### ASSIGNMENT
Find the line containing "3/2/23 & VR-Assets", then output it and every line after it through the end of the listing below, exactly as written.

### MATERIAL FOR THIS EXERCISE
......

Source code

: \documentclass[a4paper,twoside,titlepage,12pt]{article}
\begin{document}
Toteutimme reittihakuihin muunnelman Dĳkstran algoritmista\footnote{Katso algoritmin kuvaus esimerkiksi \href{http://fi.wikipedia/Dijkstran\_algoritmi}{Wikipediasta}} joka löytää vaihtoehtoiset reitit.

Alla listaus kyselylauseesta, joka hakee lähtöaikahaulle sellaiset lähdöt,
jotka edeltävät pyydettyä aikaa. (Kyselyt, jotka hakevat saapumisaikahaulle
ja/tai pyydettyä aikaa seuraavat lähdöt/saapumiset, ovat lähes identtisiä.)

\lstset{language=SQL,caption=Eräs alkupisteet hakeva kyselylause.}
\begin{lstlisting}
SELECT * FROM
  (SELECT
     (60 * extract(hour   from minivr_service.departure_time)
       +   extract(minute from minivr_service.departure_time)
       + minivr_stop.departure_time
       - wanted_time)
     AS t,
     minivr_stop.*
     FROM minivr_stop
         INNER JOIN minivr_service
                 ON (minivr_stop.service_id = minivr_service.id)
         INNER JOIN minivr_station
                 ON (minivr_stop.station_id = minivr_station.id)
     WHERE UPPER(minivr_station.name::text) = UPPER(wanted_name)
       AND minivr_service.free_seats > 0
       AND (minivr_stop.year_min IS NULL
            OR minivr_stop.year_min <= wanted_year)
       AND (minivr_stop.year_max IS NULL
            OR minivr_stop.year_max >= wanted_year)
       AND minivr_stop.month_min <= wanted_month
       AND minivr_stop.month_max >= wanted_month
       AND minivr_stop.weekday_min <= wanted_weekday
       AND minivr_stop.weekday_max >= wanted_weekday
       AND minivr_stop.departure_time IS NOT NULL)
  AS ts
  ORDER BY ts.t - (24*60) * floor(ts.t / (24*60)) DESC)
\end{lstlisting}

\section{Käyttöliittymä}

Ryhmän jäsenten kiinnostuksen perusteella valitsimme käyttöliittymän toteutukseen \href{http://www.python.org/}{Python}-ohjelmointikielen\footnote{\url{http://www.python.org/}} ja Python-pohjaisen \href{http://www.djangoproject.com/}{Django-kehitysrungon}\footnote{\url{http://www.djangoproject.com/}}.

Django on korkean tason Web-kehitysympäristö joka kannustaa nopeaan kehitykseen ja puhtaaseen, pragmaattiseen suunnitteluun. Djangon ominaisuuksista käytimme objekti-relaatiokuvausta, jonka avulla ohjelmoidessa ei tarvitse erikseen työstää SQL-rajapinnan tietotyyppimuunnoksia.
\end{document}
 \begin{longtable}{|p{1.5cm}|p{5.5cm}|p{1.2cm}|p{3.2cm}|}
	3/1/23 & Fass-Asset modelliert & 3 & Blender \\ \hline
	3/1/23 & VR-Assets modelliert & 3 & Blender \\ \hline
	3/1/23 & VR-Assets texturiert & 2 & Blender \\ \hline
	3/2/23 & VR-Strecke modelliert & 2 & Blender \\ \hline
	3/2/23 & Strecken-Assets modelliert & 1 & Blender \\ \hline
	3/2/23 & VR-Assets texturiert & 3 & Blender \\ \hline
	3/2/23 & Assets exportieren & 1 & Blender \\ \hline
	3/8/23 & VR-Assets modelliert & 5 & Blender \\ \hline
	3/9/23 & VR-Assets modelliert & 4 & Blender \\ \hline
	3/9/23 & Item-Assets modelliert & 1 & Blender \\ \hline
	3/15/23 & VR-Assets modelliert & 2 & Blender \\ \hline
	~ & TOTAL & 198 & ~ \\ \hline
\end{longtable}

......

### RESULT OF THE EXERCISE
	3/2/23 & VR-Assets texturiert & 3 & Blender \\ \hline
	3/2/23 & Assets exportieren & 1 & Blender \\ \hline
	3/8/23 & VR-Assets modelliert & 5 & Blender \\ \hline
	3/9/23 & VR-Assets modelliert & 4 & Blender \\ \hline
	3/9/23 & Item-Assets modelliert & 1 & Blender \\ \hline
	3/15/23 & VR-Assets modelliert & 2 & Blender \\ \hline
	~ & TOTAL & 198 & ~ \\ \hline
\end{longtable}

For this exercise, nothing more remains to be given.